**WHAT TO WORK ON**
Output the data in full. Keep every entry exactly as written.

**SOURCE RECORDS**
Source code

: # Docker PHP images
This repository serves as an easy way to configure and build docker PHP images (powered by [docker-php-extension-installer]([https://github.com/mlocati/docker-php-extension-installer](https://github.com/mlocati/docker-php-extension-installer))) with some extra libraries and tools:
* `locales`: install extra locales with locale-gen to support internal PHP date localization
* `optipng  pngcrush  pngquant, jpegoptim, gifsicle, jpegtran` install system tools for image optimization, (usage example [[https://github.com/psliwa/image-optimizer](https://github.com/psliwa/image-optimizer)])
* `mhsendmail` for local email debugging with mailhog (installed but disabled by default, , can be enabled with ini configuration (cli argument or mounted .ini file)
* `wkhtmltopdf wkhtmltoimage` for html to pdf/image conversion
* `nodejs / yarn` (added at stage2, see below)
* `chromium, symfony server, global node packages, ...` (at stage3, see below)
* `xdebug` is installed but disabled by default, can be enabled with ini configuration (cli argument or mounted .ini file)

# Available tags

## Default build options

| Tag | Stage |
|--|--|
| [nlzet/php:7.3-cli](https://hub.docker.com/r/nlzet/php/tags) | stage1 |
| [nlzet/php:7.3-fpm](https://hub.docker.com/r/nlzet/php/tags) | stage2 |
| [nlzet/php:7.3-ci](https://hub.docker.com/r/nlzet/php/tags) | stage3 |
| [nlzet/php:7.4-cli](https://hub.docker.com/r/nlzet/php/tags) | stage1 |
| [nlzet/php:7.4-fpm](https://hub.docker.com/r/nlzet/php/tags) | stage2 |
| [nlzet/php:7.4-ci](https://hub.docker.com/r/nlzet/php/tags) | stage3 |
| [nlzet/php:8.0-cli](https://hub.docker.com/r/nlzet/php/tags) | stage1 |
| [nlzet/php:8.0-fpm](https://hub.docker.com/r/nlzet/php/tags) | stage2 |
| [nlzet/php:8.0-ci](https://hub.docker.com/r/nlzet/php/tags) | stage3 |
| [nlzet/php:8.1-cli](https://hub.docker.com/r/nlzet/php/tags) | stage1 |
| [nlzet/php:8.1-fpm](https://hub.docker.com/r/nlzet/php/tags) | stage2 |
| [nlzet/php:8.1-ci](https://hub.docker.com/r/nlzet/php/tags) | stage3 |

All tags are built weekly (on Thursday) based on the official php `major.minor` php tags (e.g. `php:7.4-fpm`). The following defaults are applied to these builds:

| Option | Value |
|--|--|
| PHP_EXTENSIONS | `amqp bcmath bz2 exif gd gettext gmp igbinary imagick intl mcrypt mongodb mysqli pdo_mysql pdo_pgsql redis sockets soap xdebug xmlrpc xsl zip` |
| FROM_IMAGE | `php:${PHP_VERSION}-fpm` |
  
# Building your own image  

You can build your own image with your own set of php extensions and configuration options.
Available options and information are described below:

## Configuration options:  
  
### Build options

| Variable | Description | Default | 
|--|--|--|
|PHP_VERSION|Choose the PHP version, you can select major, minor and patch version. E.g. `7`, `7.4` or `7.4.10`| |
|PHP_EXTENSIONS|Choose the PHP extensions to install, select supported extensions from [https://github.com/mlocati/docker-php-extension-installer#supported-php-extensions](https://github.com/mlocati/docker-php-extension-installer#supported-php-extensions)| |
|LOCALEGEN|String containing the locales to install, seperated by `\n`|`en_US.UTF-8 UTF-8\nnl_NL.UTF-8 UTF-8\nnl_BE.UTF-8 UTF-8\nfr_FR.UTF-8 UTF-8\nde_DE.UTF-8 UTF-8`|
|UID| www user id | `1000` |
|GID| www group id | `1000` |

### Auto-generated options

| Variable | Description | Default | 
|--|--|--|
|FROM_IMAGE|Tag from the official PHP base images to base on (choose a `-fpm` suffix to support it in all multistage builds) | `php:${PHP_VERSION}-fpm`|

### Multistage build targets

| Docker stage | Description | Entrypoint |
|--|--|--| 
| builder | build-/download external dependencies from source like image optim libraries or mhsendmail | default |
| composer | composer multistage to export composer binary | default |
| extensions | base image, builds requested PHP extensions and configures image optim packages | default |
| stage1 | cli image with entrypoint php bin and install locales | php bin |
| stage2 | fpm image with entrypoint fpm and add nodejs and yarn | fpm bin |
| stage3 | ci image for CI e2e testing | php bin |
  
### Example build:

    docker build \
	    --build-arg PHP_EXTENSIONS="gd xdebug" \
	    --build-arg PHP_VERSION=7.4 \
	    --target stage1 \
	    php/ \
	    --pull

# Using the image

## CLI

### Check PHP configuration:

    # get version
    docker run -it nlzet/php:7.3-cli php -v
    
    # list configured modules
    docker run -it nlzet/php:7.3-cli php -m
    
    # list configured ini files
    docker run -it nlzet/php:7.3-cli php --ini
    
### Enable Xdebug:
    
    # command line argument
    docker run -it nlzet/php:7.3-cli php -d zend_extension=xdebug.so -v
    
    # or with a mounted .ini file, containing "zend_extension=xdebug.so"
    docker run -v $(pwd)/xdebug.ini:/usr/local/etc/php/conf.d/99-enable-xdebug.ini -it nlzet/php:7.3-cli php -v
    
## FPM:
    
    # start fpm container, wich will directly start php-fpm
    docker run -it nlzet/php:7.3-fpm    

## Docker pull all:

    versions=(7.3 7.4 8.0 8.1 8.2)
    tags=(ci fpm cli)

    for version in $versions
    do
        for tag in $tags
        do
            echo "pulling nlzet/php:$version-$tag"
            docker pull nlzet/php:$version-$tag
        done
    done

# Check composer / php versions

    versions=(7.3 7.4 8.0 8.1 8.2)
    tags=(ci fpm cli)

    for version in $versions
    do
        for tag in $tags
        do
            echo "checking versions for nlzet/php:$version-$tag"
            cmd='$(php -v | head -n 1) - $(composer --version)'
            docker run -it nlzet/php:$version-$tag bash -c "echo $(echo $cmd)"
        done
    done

**RESPONSE AREA**
Source code

: # Docker PHP images
This repository serves as an easy way to configure and build docker PHP images (powered by [docker-php-extension-installer]([https://github.com/mlocati/docker-php-extension-installer](https://github.com/mlocati/docker-php-extension-installer))) with some extra libraries and tools:
* `locales`: install extra locales with locale-gen to support internal PHP date localization
* `optipng  pngcrush  pngquant, jpegoptim, gifsicle, jpegtran` install system tools for image optimization, (usage example [[https://github.com/psliwa/image-optimizer](https://github.com/psliwa/image-optimizer)])
* `mhsendmail` for local email debugging with mailhog (installed but disabled by default, , can be enabled with ini configuration (cli argument or mounted .ini file)
* `wkhtmltopdf wkhtmltoimage` for html to pdf/image conversion
* `nodejs / yarn` (added at stage2, see below)
* `chromium, symfony server, global node packages, ...` (at stage3, see below)
* `xdebug` is installed but disabled by default, can be enabled with ini configuration (cli argument or mounted .ini file)

# Available tags

## Default build options

| Tag | Stage |
|--|--|
| [nlzet/php:7.3-cli](https://hub.docker.com/r/nlzet/php/tags) | stage1 |
| [nlzet/php:7.3-fpm](https://hub.docker.com/r/nlzet/php/tags) | stage2 |
| [nlzet/php:7.3-ci](https://hub.docker.com/r/nlzet/php/tags) | stage3 |
| [nlzet/php:7.4-cli](https://hub.docker.com/r/nlzet/php/tags) | stage1 |
| [nlzet/php:7.4-fpm](https://hub.docker.com/r/nlzet/php/tags) | stage2 |
| [nlzet/php:7.4-ci](https://hub.docker.com/r/nlzet/php/tags) | stage3 |
| [nlzet/php:8.0-cli](https://hub.docker.com/r/nlzet/php/tags) | stage1 |
| [nlzet/php:8.0-fpm](https://hub.docker.com/r/nlzet/php/tags) | stage2 |
| [nlzet/php:8.0-ci](https://hub.docker.com/r/nlzet/php/tags) | stage3 |
| [nlzet/php:8.1-cli](https://hub.docker.com/r/nlzet/php/tags) | stage1 |
| [nlzet/php:8.1-fpm](https://hub.docker.com/r/nlzet/php/tags) | stage2 |
| [nlzet/php:8.1-ci](https://hub.docker.com/r/nlzet/php/tags) | stage3 |

All tags are built weekly (on Thursday) based on the official php `major.minor` php tags (e.g. `php:7.4-fpm`). The following defaults are applied to these builds:

| Option | Value |
|--|--|
| PHP_EXTENSIONS | `amqp bcmath bz2 exif gd gettext gmp igbinary imagick intl mcrypt mongodb mysqli pdo_mysql pdo_pgsql redis sockets soap xdebug xmlrpc xsl zip` |
| FROM_IMAGE | `php:${PHP_VERSION}-fpm` |
  
# Building your own image  

You can build your own image with your own set of php extensions and configuration options.
Available options and information are described below:

## Configuration options:  
  
### Build options

| Variable | Description | Default | 
|--|--|--|
|PHP_VERSION|Choose the PHP version, you can select major, minor and patch version. E.g. `7`, `7.4` or `7.4.10`| |
|PHP_EXTENSIONS|Choose the PHP extensions to install, select supported extensions from [https://github.com/mlocati/docker-php-extension-installer#supported-php-extensions](https://github.com/mlocati/docker-php-extension-installer#supported-php-extensions)| |
|LOCALEGEN|String containing the locales to install, seperated by `\n`|`en_US.UTF-8 UTF-8\nnl_NL.UTF-8 UTF-8\nnl_BE.UTF-8 UTF-8\nfr_FR.UTF-8 UTF-8\nde_DE.UTF-8 UTF-8`|
|UID| www user id | `1000` |
|GID| www group id | `1000` |

### Auto-generated options

| Variable | Description | Default | 
|--|--|--|
|FROM_IMAGE|Tag from the official PHP base images to base on (choose a `-fpm` suffix to support it in all multistage builds) | `php:${PHP_VERSION}-fpm`|

### Multistage build targets

| Docker stage | Description | Entrypoint |
|--|--|--| 
| builder | build-/download external dependencies from source like image optim libraries or mhsendmail | default |
| composer | composer multistage to export composer binary | default |
| extensions | base image, builds requested PHP extensions and configures image optim packages | default |
| stage1 | cli image with entrypoint php bin and install locales | php bin |
| stage2 | fpm image with entrypoint fpm and add nodejs and yarn | fpm bin |
| stage3 | ci image for CI e2e testing | php bin |
  
### Example build:

    docker build \
	    --build-arg PHP_EXTENSIONS="gd xdebug" \
	    --build-arg PHP_VERSION=7.4 \
	    --target stage1 \
	    php/ \
	    --pull

# Using the image

## CLI

### Check PHP configuration:

    # get version
    docker run -it nlzet/php:7.3-cli php -v
    
    # list configured modules
    docker run -it nlzet/php:7.3-cli php -m
    
    # list configured ini files
    docker run -it nlzet/php:7.3-cli php --ini
    
### Enable Xdebug:
    
    # command line argument
    docker run -it nlzet/php:7.3-cli php -d zend_extension=xdebug.so -v
    
    # or with a mounted .ini file, containing "zend_extension=xdebug.so"
    docker run -v $(pwd)/xdebug.ini:/usr/local/etc/php/conf.d/99-enable-xdebug.ini -it nlzet/php:7.3-cli php -v
    
## FPM:
    
    # start fpm container, wich will directly start php-fpm
    docker run -it nlzet/php:7.3-fpm    

## Docker pull all:

    versions=(7.3 7.4 8.0 8.1 8.2)
    tags=(ci fpm cli)

    for version in $versions
    do
        for tag in $tags
        do
            echo "pulling nlzet/php:$version-$tag"
            docker pull nlzet/php:$version-$tag
        done
    done

# Check composer / php versions

    versions=(7.3 7.4 8.0 8.1 8.2)
    tags=(ci fpm cli)

    for version in $versions
    do
        for tag in $tags
        do
            echo "checking versions for nlzet/php:$version-$tag"
            cmd='$(php -v | head -n 1) - $(composer --version)'
            docker run -it nlzet/php:$version-$tag bash -c "echo $(echo $cmd)"
        done
    done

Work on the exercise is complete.